I might develop those tendencies as well. A couple of weeks ago, I might have cleared the table immediately after dinner in order to help her manage her weight. Or I might have intervened if I knew she was full but kept eating. Just recently, I noticed that she tends to eat more if I put bigger plates on the table and I got aroused when she kept eating although I knew she was full. Now I put those plates on the table every day and I don’t clear the table before she stops eating. Well so far, this can’t be called “feeding” and what I like about just letting it happen, is the playfulness. Probably she gains even more that way. In some months, we’re looking at 11 lbs of weight gain with 80-90 % of it being pure fat mass - without active feeding which is not bad, isn’t it?


----------



## Shotha

I find that when I tell friends that I only date fat guys, it goes in one ear and out the other. So, I mail ordered some badges and flags to declare my preference. The photo shows my desktop bear flags with paw 6x4 inches, my bear flag with paw badges, my FAT BOYS RULE badges and my I LOVE FAT BOYS badges. No one else has I LOVE FAT BOYS badges. It's an "I LOVE..." badge, which you can order with your own words added. I ordered several of each, so that I can give some to friends. Am I going over the top?


----------



## kilo riley

I don't do it anymore but when I first met my wife I did a lot of secret eating. She lived about 45 minutes away and I would often go through a drive thru and eat on my way there and then when I got there we would eat together. 

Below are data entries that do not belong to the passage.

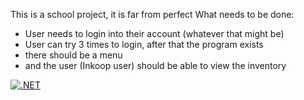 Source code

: ﻿This is a school project, it is far from perfect
What needs to be done:
* User needs to login into their account (whatever that might be)
* User can try 3 times to login, after that the program exists
* there should be a menu
* and the user (Inkoop user) should be able to view the inventory


[![.NET](https://github.com/FinnT730/Gimpies/actions/workflows/dotnet.yml/badge.svg)](https://github.com/FinnT730/Gimpies/actions/workflows/dotnet.yml)
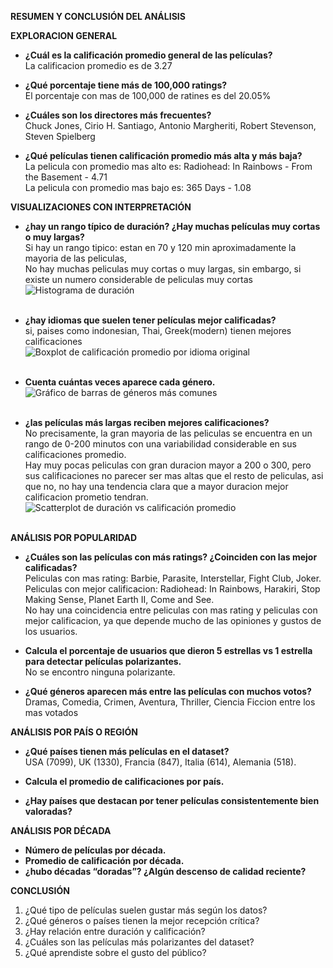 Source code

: **RESUMEN Y CONCLUSIÓN DEL ANÁLISIS**

**EXPLORACION GENERAL** <br>

- **¿Cuál es la calificación promedio general de las películas?** <br>
  La calificacion promedio es de 3.27 <br>
  
- **¿Qué porcentaje tiene más de 100,000 ratings?** <br>
  El porcentaje con mas de 100,000 de ratines es del 20.05% <br>
  
- **¿Cuáles son los directores más frecuentes?** <br>
  Chuck Jones, Cirio H. Santiago, Antonio Margheriti, Robert Stevenson, Steven Spielberg <br>
  
- **¿Qué películas tienen calificación promedio más alta y más baja?** <br>
  La pelicula con promedio mas alto es: Radiohead: In Rainbows - From the Basement - 4.71 <br>
  La pelicula con promedio mas bajo es: 365 Days                                   - 1.08 <br>

**VISUALIZACIONES CON INTERPRETACIÓN** <br>

- **¿hay un rango típico de duración? ¿Hay muchas películas muy cortas o muy largas?** <br>
  Si hay un rango tipico: estan en 70 y 120 min aproximadamente la mayoria de las peliculas, <br>
  No hay muchas peliculas muy cortas o muy largas, sin embargo, si existe un numero considerable de peliculas muy cortas <br>
  ![Histograma de duración ](https://github.com/user-attachments/assets/42149b86-0e3b-4254-affc-e712ce0293c1) <br> <br>

  
  
  
- **¿hay idiomas que suelen tener películas mejor calificadas?** <br>
  si, paises como indonesian, Thai, Greek(modern) tienen mejores calificaciones <br>
![Boxplot de calificación promedio por idioma original](https://github.com/user-attachments/assets/92eecc1a-b4c7-406e-b3d5-512467ffdc5f) <br> <br>
  
  
- **Cuenta cuántas veces aparece cada género.** <br>
  ![Gráfico de barras de géneros más comunes](https://github.com/user-attachments/assets/5a032008-d0f5-4485-9ff5-34bfe3059ec4) <br> <br>

- **¿las películas más largas reciben mejores calificaciones?** <br>
  No precisamente, la gran mayoria de las peliculas se encuentra en un rango de 0-200 minutos con una variabilidad considerable en sus calificaciones promedio.<br>
  Hay muy pocas peliculas con gran duracion mayor a 200 o 300, pero sus calificaciones no parecer ser mas altas que el resto de peliculas,
  asi que no, no hay una tendencia clara que a mayor duracion mejor calificacion prometio tendran. <br>
  ![Scatterplot de duración vs calificación promedio ](https://github.com/user-attachments/assets/6f7f9ec1-187e-43f2-ae4b-a01e9af151d1) <br> <br>


**ANÁLISIS POR POPULARIDAD** <br>

- **¿Cuáles son las películas con más ratings? ¿Coinciden con las mejor calificadas?** <br>
  Peliculas con mas rating: Barbie, Parasite, Interstellar, Fight Club, Joker. <br>
  Peliculas con mejor calificacion: Radiohead: In Rainbows, Harakiri, Stop Making Sense, Planet Earth II, Come and See. <br>
  No hay una coincidencia entre peliculas con mas rating y peliculas con mejor calificacion, ya que depende mucho de las opiniones y gustos de los usuarios. <br>
  
- **Calcula el porcentaje de usuarios que dieron 5 estrellas vs 1 estrella para detectar películas polarizantes.** <br>
  No se encontro ninguna polarizante. <br>
  
- **¿Qué géneros aparecen más entre las películas con muchos votos?** <br>
  Dramas, Comedia, Crimen, Aventura, Thriller, Ciencia Ficcion entre los mas votados<br>

**ANÁLISIS POR PAÍS O REGIÓN** <br>

- **¿Qué países tienen más películas en el dataset?** <br>
  USA (7099), UK (1330), Francia (847), Italia (614), Alemania (518). <br>
  
- **Calcula el promedio de calificaciones por país.** <br>
  
- **¿Hay países que destacan por tener películas consistentemente bien valoradas?** <br>


**ANÁLISIS POR DÉCADA** <br>

- **Número de películas por década.** <br>
- **Promedio de calificación por década.** <br>
- **¿hubo décadas “doradas”? ¿Algún descenso de calidad reciente?** <br>

**CONCLUSIÓN** <br>

1. ¿Qué tipo de películas suelen gustar más según los datos?
2. ¿Qué géneros o países tienen la mejor recepción crítica?
3. ¿Hay relación entre duración y calificación?
4. ¿Cuáles son las películas más polarizantes del dataset?
5. ¿Qué aprendiste sobre el gusto del público?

When we moved in together I started doing it more often. Sometimes every day. I started putting on a lot of weight and she was surprised by it because she saw me eat at home and it couldn't explain the weight gain. Then I sort of got caught when she found a receipt in my pocket. She asked me how the burger was and I was like ugh it was good. I stopped eating in secret and just started pigging out at home more.


----------



## Tad

I'd re-hit my previous highest weight just before Covid started. Over the year+ since then I've slowly put on a bit more weight; not a lot compared to many people, but I'm solidly 240 now (at 5'8" and a slight build, this is a BMI over 36 and fatter than you would think 240 would be, based on most other guys), and I finally feel fat.

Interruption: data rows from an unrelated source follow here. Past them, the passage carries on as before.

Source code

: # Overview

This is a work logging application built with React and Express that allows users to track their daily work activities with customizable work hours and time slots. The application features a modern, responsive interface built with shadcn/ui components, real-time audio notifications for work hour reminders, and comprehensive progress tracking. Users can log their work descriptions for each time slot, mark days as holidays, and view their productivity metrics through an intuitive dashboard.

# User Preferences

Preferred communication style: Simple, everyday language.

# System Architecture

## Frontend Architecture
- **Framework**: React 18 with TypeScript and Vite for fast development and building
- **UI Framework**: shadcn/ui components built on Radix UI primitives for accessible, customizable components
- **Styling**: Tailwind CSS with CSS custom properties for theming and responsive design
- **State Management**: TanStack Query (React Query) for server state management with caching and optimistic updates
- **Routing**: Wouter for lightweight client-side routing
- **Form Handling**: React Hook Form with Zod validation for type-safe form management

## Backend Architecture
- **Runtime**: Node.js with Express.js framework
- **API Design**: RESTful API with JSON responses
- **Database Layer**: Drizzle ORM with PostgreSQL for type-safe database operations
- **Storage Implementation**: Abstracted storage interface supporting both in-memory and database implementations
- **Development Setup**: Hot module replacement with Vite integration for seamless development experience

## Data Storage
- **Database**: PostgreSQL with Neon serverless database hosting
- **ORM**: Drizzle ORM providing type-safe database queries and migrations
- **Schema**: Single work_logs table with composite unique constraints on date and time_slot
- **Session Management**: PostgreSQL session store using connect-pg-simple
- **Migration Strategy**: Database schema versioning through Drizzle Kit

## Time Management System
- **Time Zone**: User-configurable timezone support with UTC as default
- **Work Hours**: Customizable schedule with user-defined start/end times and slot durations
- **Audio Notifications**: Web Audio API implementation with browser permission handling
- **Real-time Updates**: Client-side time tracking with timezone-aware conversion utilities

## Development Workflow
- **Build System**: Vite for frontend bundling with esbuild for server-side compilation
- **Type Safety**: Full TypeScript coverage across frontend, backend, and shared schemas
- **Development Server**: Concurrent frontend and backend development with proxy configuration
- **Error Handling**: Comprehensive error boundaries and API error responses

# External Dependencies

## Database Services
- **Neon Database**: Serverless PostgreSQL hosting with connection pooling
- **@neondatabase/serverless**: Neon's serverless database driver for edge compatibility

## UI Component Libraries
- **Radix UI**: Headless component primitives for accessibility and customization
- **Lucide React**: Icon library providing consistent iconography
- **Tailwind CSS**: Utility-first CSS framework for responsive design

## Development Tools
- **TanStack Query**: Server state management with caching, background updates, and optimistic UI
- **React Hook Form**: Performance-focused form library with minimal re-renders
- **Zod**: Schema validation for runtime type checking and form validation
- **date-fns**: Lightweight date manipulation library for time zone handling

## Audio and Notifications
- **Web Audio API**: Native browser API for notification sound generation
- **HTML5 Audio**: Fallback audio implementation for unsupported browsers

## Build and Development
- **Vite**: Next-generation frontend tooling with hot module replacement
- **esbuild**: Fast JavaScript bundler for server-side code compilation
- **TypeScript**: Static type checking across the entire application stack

I often feel my belly wobble, vigorous brushing of my teeth can lead to feeling my double chin shake and sometimes a moob. Leaning over is a fair challenge with my belly in the way. I have love handles, and if I lean to the side I form rolls. The rubbing is quite notieceable: thigh on thigh, double chin to chest if I'm looking down, arms against side-fat rolls, belly on my thighs if I twist while sitting and moobs against belly if I reach across myself while sitting. Clothes that are as large as can be found in most shops here (XL tops, 42" waist trousers) are clearly too tight, even if I'm still wearing many of them, and I've even tried on some 2X tops that go skin tight around my belly when I sit down. I struggle to see the numbers on my scale to confirm my current weight.

It isn't as fat as I've dreamed of getting, but it is fat enough to fulfill many of my dreams of fatness. It is a proper enrobing with fat, the fat forming bulges and sags and rolls, and moving with its own wobbles and jiggles as I move. My contours defined by fat, the movement of my fat part of the way that I move. Out of the ordinary sizing, as defined by the retail market. I'm barely into this realm of fat, but I'm here. It took me decades from when I first knew that this was what I wanted, but I finally let myself get what I wanted.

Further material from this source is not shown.